When infants feel thirsty, they cry, not knowing what’s wrong. Mothers understand and give their babies water. As the toddlers grow up, they too understand and learn to remove thirst with water.
Just as our bodies thirst for water, our hearts thirst for happiness. Unfortunately however, neither we nor the people around us know how this thirst is to be satisfied. Worse still, our culture misleads us into believing that poison will quench our thirst. Ads, billboards and magazines all tell us that happiness is to be found in sensual pleasures. The subtext of such propaganda is that even if these pleasures happen to be immoral, that doesn’t matter; all that matters is that we enjoy.
Even if enjoyment were all that mattered, still the message is misleading. Why? Because our bodily capacity to enjoy sensual pleasures is limited – and will always remain so, no matter what anyone does. Sensual indulgences offer just a few drops of pleasure, drops that can never quench our thirst for lasting and fulfilling happiness.
Just as a mother teaches an infant how to quench thirst, scripture being like our mother teaches us how to quench our thirst for happiness. We are all eternal souls who can find everlasting happiness in spiritual love for Krishna.

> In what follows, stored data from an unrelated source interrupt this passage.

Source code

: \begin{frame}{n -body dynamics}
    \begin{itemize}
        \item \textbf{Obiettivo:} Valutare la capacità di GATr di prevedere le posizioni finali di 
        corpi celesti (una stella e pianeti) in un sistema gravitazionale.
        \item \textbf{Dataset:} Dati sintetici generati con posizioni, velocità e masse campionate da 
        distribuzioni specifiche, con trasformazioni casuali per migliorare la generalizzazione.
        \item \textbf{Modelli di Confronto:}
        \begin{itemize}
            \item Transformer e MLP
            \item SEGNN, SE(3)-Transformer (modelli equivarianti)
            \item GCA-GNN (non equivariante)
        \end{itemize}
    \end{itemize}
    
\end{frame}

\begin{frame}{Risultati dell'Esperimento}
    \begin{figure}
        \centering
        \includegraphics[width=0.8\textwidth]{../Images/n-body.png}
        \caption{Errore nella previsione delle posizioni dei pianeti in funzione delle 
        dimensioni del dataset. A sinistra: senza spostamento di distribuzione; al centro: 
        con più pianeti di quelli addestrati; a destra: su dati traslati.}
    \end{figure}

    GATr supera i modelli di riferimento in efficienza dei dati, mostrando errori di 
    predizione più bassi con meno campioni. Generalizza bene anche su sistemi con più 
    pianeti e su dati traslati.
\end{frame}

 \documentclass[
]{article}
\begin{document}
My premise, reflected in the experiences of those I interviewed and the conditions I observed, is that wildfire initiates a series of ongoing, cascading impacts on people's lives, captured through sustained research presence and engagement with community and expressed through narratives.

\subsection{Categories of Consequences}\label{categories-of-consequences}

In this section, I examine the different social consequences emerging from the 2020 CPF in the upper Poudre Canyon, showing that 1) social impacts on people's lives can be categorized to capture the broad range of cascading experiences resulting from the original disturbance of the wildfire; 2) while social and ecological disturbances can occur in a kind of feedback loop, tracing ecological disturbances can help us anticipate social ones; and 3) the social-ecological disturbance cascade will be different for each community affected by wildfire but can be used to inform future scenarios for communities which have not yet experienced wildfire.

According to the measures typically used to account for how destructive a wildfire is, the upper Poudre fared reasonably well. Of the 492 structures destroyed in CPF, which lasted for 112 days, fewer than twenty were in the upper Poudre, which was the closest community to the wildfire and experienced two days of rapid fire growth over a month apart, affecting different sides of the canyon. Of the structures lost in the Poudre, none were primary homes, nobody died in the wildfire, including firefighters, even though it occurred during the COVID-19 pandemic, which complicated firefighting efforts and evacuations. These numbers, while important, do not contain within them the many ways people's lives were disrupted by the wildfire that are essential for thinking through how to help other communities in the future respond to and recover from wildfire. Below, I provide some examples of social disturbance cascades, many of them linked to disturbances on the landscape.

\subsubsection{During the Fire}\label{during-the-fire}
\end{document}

And like a caring mother, scripture also cautions us against mistaking poison to be water. The Bhagavad-gita (18.38) declares that passionate pleasures become like poison in the end. Sensual indulgences being centered on the body seal our bodily misidentification. This not only deprives us of the unending happiness available at the spiritual level. It also subjects us to the poison of multiple miseries as our bodies become sick, deteriorate and perish.
Isn’t it time to grow up and learn from our mother how to quench our thirst for happiness?
Bhagavad Gita Chapter 18 Text 37
“That which in the beginning may be just like poison but at the end is just like nectar and which awakens one to self-realization is said to be happiness in the mode of goodness.”